> _Aim of the exercise_
The answer consists of one number: how many lines of the data below include the string "rthk".

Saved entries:
>>>>

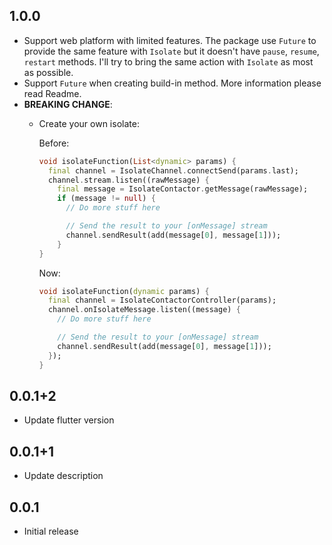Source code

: ## 1.0.0

* Support web platform with limited features. The package use `Future` to provide the same feature with `Isolate` but it doesn't have `pause`, `resume`, `restart` methods. I'll try to bring the same action with `Isolate` as most as possible.
* Support `Future` when creating build-in method. More information please read Readme.
* **BREAKING CHANGE**:
  - Create your own isolate:

    Before:
    ``` dart
    void isolateFunction(List<dynamic> params) {
      final channel = IsolateChannel.connectSend(params.last);
      channel.stream.listen((rawMessage) {
        final message = IsolateContactor.getMessage(rawMessage);
        if (message != null) {
          // Do more stuff here

          // Send the result to your [onMessage] stream
          channel.sendResult(add(message[0], message[1]));
        }
    }
    ```
    Now:
    ``` dart
    void isolateFunction(dynamic params) {
      final channel = IsolateContactorController(params);
      channel.onIsolateMessage.listen((message) {
        // Do more stuff here

        // Send the result to your [onMessage] stream
        channel.sendResult(add(message[0], message[1]));
      });
    }
    ```
## 0.0.1+2

* Update flutter version

## 0.0.1+1

* Update description
## 0.0.1

* Initial release
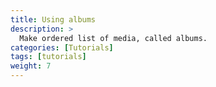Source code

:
 ```yaml
---
title: Using albums
description: >
  Make ordered list of media, called albums.
categories: [Tutorials]
tags: [tutorials]
weight: 7
---
```


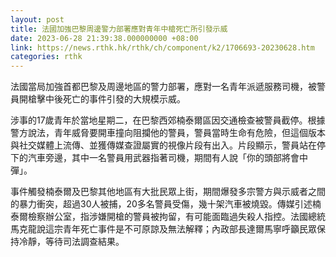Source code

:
 ```yaml
---
layout: post
title: 法國加強巴黎周邊警力部署應對青年中槍死亡所引發示威
date: 2023-06-28 21:39:38.000000000 +08:00
link: https://news.rthk.hk/rthk/ch/component/k2/1706693-20230628.htm
categories: rthk
---
```


法國當局加強首都巴黎及周邊地區的警力部署，應對一名青年派遞服務司機，被警員開槍擊中後死亡的事件引發的大規模示威。

涉事的17歲青年於當地星期二，在巴黎西郊楠泰爾區因交通檢查被警員截停。根據警方說法，青年威脅要開車撞向阻攔他的警員，警員當時生命有危險，但這個版本與社交媒體上流傳、並獲傳媒查證屬實的視像片段有出入。片段顯示，警員站在停下的汽車旁邊，其中一名警員用武器指著司機，期間有人說「你的頭部將會中彈」。

事件觸發楠泰爾及巴黎其他地區有大批民眾上街，期間爆發多宗警方與示威者之間的暴力衝突，超過30人被捕，20多名警員受傷，幾十架汽車被燒毀。傳媒引述楠泰爾檢察辦公室，指涉嫌開槍的警員被拘留，有可能面臨過失殺人指控。法國總統馬克龍說這宗青年死亡事件是不可原諒及無法解釋；內政部長達爾馬寧呼籲民眾保持冷靜，等待司法調查結果。
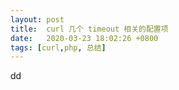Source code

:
 ```yaml
---
layout: post
title:  curl 几个 timeout 相关的配置项
date:   2020-03-23 18:02:26 +0800
tags: [curl,php, 总结]
---
```


dd
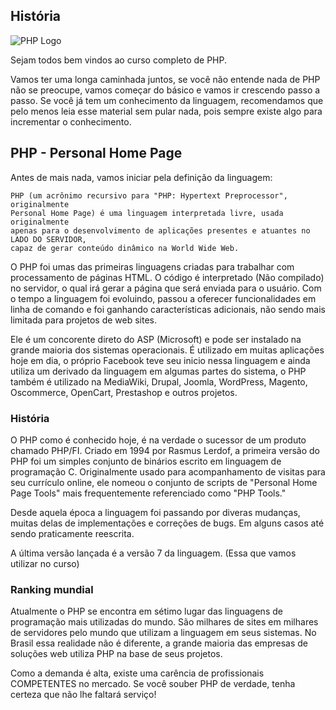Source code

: ## História

![PHP Logo](imagens/logo-php.jpg)

Sejam todos bem vindos ao curso completo de PHP. 

Vamos ter uma longa caminhada juntos, se você não entende nada de PHP não se preocupe, vamos começar do básico e vamos ir crescendo passo a passo. Se você já tem um conhecimento da linguagem, recomendamos que pelo menos leia esse material sem pular nada, pois sempre existe algo para incrementar o conhecimento.

## PHP - Personal Home Page

Antes de mais nada, vamos iniciar pela definição da linguagem:

```
PHP (um acrônimo recursivo para "PHP: Hypertext Preprocessor", originalmente 
Personal Home Page) é uma linguagem interpretada livre, usada originalmente 
apenas para o desenvolvimento de aplicações presentes e atuantes no LADO DO SERVIDOR, 
capaz de gerar conteúdo dinâmico na World Wide Web.
```

O PHP foi umas das primeiras linguagens criadas para trabalhar com processamento de páginas HTML. O código é interpretado (Não compilado) no servidor, o qual irá gerar a página que será enviada para o usuário. Com o tempo a linguagem foi evoluindo, passou a oferecer funcionalidades em linha de comando e foi ganhando características adicionais, não sendo mais limitada para projetos de web sites.

Ele é um concorente direto do ASP (Microsoft) e pode ser instalado na grande maioria dos sistemas operacionais. É utilizado em muitas aplicações hoje em dia, o próprio Facebook teve seu inicio nessa linguagem e ainda utiliza um derivado da linguagem em algumas partes do sistema, o PHP também é utilizado na MediaWiki, Drupal, Joomla, WordPress, Magento, Oscommerce, OpenCart, Prestashop e outros projetos.

### História

O PHP como é conhecido hoje, é na verdade o sucessor de um produto chamado PHP/FI. Criado em 1994 por Rasmus Lerdof, a primeira versão do PHP foi um simples conjunto de binários escrito em linguagem de programação C. Originalmente usado para acompanhamento de visitas para seu currículo online, ele nomeou o conjunto de scripts de "Personal Home Page Tools" mais frequentemente referenciado como "PHP Tools."

Desde aquela época a linguagem foi passando por diveras mudanças, muitas delas de implementações e correções de bugs. Em alguns casos até sendo praticamente reescrita.  

A última versão lançada é a versão 7 da linguagem. (Essa que vamos utilizar no curso)

### Ranking mundial

Atualmente o PHP se encontra em sétimo lugar das linguagens de programação mais utilizadas do mundo. São milhares de sites em milhares de servidores pelo mundo que utilizam a linguagem em seus sistemas. No Brasil essa realidade não é diferente, a grande maioria das empresas de soluções web utiliza PHP na base de seus projetos.

Como a demanda é alta, existe uma carência de profissionais COMPETENTES no mercado. Se você souber PHP de verdade, tenha certeza que não lhe faltará serviço!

<<<<

> _Reply to the exercise_
2